FDA Pauses Enrollment for Aprea’s Lymphoid Malignancy Trial
The U.S. Food and Drug Administration (FDA) has placed a clinical hold on Boston-based Aprea Therapeutics’ lymphoid malignancy clinical trial after the agency expressed concerns regarding the safety and efficacy data from a previous myelodysplastic syndromes (MDS) study. On the morning of the news, shares in APRE were down 12.20% at $3.60 during premarket.
Aprea’s clinical trial is evaluating a combination of eprenetapopt with acalabrutinib or with venetoclax and rituximab. Eprenetapopt, the company’s lead candidate, is a small molecule designed to reactivate the p53 mutant tumor suppressor protein. Up to half of tumors in humans express a p53 mutation that leads to treatment-resistant cancers and, ultimately, poor survival.
Eprenetapopt is undergoing investigation in combination with chemotherapy agent azacitidine in 20 patients in the company’s myeloid malignancy programs. These programs involve MDS, acute myeloid leukemia (AML) and post-transplant maintenance trials.
The most recent clinical hold issued by the FDA precludes enrollment of any additional patients until the hold is resolved; however, enrolled patients receiving a clinical benefit from their assigned therapeutic combination can continue to receive their treatment.

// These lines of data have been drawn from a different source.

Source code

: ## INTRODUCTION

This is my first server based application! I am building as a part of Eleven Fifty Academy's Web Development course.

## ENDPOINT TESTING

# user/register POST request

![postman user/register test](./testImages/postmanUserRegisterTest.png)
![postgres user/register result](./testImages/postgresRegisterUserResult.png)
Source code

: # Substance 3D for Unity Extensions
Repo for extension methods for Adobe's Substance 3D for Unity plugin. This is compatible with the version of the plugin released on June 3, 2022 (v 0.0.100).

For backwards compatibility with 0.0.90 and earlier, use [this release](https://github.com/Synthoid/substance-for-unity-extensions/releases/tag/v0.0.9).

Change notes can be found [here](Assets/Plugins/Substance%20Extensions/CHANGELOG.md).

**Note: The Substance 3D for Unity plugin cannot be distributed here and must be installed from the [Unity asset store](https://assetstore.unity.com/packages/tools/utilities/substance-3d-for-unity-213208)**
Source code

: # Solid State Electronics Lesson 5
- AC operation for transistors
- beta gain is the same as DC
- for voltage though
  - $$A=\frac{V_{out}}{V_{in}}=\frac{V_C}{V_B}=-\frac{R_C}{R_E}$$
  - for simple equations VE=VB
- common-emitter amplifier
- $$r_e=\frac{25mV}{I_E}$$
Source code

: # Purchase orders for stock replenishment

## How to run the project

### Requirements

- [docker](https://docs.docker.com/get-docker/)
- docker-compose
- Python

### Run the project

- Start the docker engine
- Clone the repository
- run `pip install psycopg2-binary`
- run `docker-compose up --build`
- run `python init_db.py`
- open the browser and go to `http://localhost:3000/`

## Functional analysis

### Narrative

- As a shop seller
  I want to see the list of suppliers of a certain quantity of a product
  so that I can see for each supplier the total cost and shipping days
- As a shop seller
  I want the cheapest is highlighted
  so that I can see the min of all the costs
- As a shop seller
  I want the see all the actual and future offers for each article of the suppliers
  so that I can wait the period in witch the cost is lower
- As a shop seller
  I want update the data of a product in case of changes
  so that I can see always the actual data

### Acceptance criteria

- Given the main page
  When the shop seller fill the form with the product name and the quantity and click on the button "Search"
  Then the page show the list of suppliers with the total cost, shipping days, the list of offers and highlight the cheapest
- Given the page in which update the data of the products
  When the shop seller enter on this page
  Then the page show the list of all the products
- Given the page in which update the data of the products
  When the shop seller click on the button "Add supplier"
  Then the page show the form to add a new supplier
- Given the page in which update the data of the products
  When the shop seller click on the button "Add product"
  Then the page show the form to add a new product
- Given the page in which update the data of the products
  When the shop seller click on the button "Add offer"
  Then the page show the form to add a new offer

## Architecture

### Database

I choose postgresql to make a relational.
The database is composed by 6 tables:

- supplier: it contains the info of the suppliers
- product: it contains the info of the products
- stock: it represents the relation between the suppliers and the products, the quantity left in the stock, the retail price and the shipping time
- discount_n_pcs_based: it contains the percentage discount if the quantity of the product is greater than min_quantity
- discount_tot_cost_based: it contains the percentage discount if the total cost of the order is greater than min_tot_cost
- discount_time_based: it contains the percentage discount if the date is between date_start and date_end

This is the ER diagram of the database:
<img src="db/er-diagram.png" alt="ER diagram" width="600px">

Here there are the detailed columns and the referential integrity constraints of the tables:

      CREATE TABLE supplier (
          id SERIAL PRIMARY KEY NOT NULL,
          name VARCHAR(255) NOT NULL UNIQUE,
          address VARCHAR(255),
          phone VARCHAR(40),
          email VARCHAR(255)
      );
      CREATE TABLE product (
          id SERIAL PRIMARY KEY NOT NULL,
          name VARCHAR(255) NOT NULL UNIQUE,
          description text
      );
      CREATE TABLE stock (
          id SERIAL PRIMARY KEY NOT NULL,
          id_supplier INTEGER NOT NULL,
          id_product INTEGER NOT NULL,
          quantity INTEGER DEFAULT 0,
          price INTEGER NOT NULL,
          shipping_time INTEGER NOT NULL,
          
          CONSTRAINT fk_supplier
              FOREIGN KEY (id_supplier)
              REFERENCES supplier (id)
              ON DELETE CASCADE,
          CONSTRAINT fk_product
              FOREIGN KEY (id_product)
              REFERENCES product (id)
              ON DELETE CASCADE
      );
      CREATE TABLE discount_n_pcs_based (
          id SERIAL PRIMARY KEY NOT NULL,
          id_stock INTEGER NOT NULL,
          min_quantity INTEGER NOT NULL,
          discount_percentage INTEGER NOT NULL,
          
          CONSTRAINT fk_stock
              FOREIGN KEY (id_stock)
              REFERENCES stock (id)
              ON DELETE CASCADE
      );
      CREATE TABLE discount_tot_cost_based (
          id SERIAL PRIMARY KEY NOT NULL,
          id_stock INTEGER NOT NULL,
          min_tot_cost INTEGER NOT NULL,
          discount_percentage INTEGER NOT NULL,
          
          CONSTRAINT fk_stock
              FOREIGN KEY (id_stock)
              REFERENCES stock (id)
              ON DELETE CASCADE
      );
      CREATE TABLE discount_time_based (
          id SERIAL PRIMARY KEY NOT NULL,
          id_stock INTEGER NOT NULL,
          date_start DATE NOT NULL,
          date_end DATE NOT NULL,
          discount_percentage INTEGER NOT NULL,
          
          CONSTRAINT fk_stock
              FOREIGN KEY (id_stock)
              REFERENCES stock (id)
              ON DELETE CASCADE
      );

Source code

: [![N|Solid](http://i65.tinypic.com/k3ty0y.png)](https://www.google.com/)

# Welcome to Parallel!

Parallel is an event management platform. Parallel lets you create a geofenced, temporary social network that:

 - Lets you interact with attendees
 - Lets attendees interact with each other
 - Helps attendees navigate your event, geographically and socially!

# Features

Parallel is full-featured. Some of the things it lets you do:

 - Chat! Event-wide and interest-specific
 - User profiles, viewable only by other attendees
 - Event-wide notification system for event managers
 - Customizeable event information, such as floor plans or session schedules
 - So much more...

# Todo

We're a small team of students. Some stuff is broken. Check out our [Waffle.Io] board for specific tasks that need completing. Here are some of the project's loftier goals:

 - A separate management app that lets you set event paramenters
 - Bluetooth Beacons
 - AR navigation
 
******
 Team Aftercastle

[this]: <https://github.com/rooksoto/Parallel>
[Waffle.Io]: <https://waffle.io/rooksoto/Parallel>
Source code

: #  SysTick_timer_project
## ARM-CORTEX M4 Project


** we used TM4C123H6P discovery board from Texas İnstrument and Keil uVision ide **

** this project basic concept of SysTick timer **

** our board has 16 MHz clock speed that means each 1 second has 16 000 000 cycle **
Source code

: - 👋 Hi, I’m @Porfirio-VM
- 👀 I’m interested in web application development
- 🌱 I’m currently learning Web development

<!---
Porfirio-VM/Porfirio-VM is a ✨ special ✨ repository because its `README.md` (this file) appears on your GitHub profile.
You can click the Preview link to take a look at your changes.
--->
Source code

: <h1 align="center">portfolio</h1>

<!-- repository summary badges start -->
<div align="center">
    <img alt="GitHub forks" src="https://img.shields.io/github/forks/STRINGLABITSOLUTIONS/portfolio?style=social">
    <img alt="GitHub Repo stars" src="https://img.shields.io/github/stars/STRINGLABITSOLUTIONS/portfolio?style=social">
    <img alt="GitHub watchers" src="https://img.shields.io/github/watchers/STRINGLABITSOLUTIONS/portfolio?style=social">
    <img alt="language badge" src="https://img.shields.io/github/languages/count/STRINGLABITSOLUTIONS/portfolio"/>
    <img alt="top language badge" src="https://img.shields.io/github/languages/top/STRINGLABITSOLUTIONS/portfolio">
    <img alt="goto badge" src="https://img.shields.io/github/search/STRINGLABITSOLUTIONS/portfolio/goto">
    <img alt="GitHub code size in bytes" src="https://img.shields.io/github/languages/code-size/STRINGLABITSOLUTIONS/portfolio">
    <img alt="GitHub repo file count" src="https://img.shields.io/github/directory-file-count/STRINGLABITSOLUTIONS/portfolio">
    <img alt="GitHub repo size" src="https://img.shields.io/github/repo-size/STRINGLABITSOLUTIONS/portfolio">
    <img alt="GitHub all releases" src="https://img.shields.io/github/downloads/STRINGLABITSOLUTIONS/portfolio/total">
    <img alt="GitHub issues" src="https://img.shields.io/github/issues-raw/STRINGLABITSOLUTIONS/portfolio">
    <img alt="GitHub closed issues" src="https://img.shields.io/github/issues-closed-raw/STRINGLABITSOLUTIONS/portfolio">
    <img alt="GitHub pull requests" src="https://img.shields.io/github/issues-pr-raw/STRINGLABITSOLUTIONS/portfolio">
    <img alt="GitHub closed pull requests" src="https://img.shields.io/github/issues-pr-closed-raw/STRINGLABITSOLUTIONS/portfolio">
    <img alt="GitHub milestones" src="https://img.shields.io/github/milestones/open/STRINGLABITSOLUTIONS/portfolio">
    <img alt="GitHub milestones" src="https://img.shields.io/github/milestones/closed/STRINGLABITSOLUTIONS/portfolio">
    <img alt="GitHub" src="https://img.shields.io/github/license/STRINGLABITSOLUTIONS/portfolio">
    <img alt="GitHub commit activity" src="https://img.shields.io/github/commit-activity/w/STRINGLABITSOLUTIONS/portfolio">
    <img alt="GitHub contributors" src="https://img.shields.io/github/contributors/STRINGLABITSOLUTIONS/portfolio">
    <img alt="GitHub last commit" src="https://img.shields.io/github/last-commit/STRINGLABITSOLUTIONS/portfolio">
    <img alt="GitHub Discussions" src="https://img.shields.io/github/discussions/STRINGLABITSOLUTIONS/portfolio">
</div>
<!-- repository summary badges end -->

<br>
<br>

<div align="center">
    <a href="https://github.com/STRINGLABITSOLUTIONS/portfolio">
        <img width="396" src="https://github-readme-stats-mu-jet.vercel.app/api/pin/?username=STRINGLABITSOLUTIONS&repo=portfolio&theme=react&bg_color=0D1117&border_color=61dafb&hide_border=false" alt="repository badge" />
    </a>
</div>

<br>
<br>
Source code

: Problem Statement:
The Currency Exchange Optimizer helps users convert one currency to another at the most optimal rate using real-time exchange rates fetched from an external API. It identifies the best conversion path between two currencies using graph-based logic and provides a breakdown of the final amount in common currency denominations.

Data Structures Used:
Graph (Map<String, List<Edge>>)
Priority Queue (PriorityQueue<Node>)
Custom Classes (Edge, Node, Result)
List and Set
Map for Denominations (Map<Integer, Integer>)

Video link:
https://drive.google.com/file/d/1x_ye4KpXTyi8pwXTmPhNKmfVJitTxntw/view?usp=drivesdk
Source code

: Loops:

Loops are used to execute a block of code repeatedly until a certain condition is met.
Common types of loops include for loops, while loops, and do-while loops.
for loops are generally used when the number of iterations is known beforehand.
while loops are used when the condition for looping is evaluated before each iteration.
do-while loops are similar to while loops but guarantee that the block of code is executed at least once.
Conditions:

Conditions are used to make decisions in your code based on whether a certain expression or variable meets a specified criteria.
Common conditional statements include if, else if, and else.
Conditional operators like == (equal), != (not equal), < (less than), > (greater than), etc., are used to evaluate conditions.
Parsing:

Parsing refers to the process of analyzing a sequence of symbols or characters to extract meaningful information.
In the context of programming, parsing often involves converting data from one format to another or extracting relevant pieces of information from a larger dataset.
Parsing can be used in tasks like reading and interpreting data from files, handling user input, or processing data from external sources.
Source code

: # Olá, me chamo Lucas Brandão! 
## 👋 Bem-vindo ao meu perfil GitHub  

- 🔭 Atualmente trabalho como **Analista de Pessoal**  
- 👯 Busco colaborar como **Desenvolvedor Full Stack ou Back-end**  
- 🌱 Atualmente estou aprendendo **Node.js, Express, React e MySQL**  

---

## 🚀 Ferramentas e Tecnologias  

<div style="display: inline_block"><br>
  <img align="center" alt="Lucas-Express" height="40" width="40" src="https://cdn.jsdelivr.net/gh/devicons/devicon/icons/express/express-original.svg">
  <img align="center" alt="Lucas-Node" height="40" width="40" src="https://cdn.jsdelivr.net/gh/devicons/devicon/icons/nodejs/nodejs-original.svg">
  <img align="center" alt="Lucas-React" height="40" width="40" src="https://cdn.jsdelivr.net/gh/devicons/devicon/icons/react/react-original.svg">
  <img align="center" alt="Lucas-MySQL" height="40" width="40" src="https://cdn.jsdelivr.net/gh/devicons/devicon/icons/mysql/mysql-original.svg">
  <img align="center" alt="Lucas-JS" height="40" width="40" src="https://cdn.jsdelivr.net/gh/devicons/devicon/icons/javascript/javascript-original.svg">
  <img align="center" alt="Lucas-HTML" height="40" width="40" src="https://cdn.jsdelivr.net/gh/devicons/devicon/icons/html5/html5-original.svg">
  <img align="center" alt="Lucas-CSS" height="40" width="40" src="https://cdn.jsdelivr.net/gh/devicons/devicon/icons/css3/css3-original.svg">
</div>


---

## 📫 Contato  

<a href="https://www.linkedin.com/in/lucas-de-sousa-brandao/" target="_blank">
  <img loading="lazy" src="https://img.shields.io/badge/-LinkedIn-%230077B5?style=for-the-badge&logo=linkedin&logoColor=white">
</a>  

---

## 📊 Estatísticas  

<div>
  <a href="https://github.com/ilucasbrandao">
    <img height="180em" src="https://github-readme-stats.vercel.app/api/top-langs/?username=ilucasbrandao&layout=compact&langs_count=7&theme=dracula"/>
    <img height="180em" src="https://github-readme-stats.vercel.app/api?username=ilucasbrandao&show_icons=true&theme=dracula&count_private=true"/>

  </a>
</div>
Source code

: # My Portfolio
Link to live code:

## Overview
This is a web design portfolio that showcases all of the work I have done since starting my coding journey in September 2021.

Last week, the FDA also placed a partial clinical hold on Aprea’s myeloid malignancy program. Similar to the most recent clinical hold, this one also doesn’t stop treatment in patients who are receiving benefit from their assigned regimen.
Christian S. Schade, chairman and chief executive officer of Aprea, said, “Safety is our highest priority,” in reference to the hold possibly being caused by observed toxicities in the trials. While Aprea didn’t divulge many details on the clinical trial holds, the company said it is working with the FDA, evaluating data and answering agency questions to resolve the hold and get enrollment back up and running.
“Based on the totality of the data we have for eprenetapopt, we believe that it continues to be a promising therapeutic option for cancer patients,” said Schade. “We are working closely with the FDA to review the data specific to eprenetapopt with azacitidine in our myeloid malignancy trials and will provide an update when we have additional information.”
In April, Aprea’s lead candidate eprenetapopt was granted Orphan Drug and Fast Track designations from the FDA in MDS and AML. In July, the company announced positive results from a Phase II trial of an eprenetapopt and azacitidine combination for post-transplant maintenance in TP53-mutant MDS and AML. At one year following transplant, approximately 58% out of 33 participants met criteria for relapse-free survival. Additionally, the overall survival was 79%.
While these data were generally positive, eprenetapopt didn’t meet a primary endpoint in a Phase III trial, findings of which were announced in December 2020. In this study, the complete response (CR) rate in patients with MDS was only 33.3% in the eprenetapopt plus azacitidine arm compared with 22.4% in the azacitidine monotherapy group. There was no statistically significant difference between these two arms in terms of the CR rate.